Great snowmaking weather, but it will end either really good or really bad.


----------



## dlague (Jan 4, 2016)

Interesting, it looks like we will escape Saturday OK from everything I am seeing.  Timing will be everything.


----------



## catsup948 (Jan 4, 2016)

Saturday could be good for ski country.  Next week is completely up in the air.  

Josh Fox... http://madriverglenweather.blogspot.com/2016/01/big-storm-potential-this-weekend-with.html?m=1


----------



## Smellytele (Jan 5, 2016)

dlague said:


> Interesting, it looks like we will escape Saturday OK from everything I am seeing.  Timing will be everything.



Not so fast...


----------



## dlague (Jan 5, 2016)

Smellytele said:


> Not so fast...



Saturday predictions are calling for snow in Warren, VT.

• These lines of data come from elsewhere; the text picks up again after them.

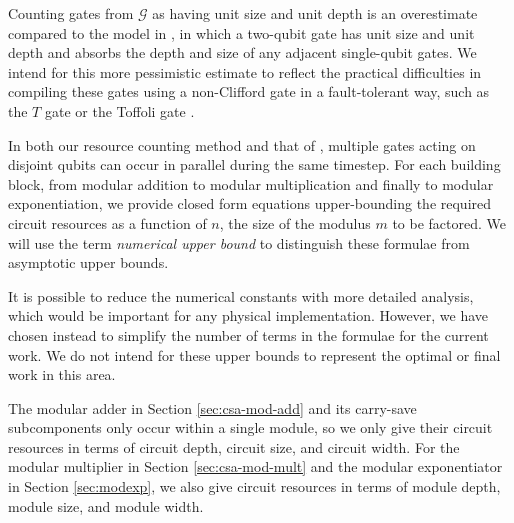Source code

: Counting gates from $\mathcal{G}$ as having unit size and unit depth
is
an overestimate compared to the model in \cite{Kutin2006}, in which a
two-qubit gate has unit size and unit depth and
absorbs the depth and size of any adjacent single-qubit gates. We intend
for this more pessimistic estimate to reflect the practical difficulties
in compiling these gates using a non-Clifford gate in a fault-tolerant way,
such as the $T$ gate or the Toffoli gate
\cite{Fowler2011}.

In both our resource counting method and that of \cite{Fowler2004,Kutin2006}, multiple gates acting on disjoint qubits
can occur in parallel during the same timestep. For each building block,
from modular addition to modular multiplication and finally to modular
exponentiation, we provide closed form equations upper-bounding the required circuit
resources as a function of $n$, the size of the modulus $m$ to be factored.
We will use the
term \emph{numerical upper bound} to distinguish these formulae from asymptotic
upper bounds.

It is possible to reduce the numerical constants with more detailed analysis,
which would be important for any physical implementation.
However, we have chosen instead to simplify the number of terms in the formulae
for the current work. We do not intend for these upper bounds to represent
the optimal or final work in this area.

The modular adder in Section \ref{sec:csa-mod-add} and its carry-save
subcomponents only occur within a single module, so we only give their
circuit resources in terms of circuit depth, circuit size, and circuit width. 
For the modular multiplier in
Section \ref{sec:csa-mod-mult} and the modular exponentiator in
Section \ref{sec:modexp}, we also give circuit resources in
terms of module depth, module size, and module width.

However, Sunday evening might not be so good!  Should be done skiing by then.


----------



## from_the_NEK (Jan 5, 2016)

Looks like a mix of junk by Sunday. Still should end up being good for base building, which we need.


----------



## Smellytele (Jan 5, 2016)

dlague said:


> Saturday predictions are calling for snow in Warren, VT.
> 
> However, Sunday evening might not be so good!  Should be done skiing by then.



When I first looked at it this morning it said turning to mix in the afternoon - now it says snow showers. Weather predictions for this system change quite often


----------



## ss20 (Jan 5, 2016)

Just for shits and giggles... the NAM doesn't have any meaningful precipitation anywhere near the northeast for this weekend.


----------



## andrec10 (Jan 5, 2016)

ss20 said:


> Just for shits and giggles... the NAM doesn't have any meaningful precipitation anywhere near the northeast for this weekend.



Lets go with this one please! We have been tortured enough!


----------



## ss20 (Jan 5, 2016)

ss20 said:


> Just for shits and giggles... the NAM doesn't have any meaningful precipitation anywhere near the northeast for this weekend.





andrec10 said:


> Lets go with this one please! We have been tortured enough!



The trouble is that it's the NAM.  I think this graphic explains it well enough...


----------



## Smellytele (Jan 5, 2016)

dlague said:


> Saturday predictions are calling for snow in Warren, VT.
> 
> However, Sunday evening might not be so good!  Should be done skiing by then.



shifted again:
*Saturday*
Snow  likely before 1pm, then rain and snow likely.  Cloudy, with a high near  37. Southeast wind 6 to 8 mph.  Chance of precipitation is 60%.


----------



## skiberg (Jan 5, 2016)

I think this is going to be the norm for storms this year. A lot of mixing.


----------



## VTKilarney (Jan 5, 2016)

The ski areas need good weather on the weekends to have any chance of making up for lost revenue.  Ra*n is definitely not going to help.  I'm watching the forecast closely and hoping it changes for the better.


----------



## hammer (Jan 5, 2016)

I'm hoping to go to Sunapee on Sunday...showers would be OK but I'm not a fan of skiing in steady rain...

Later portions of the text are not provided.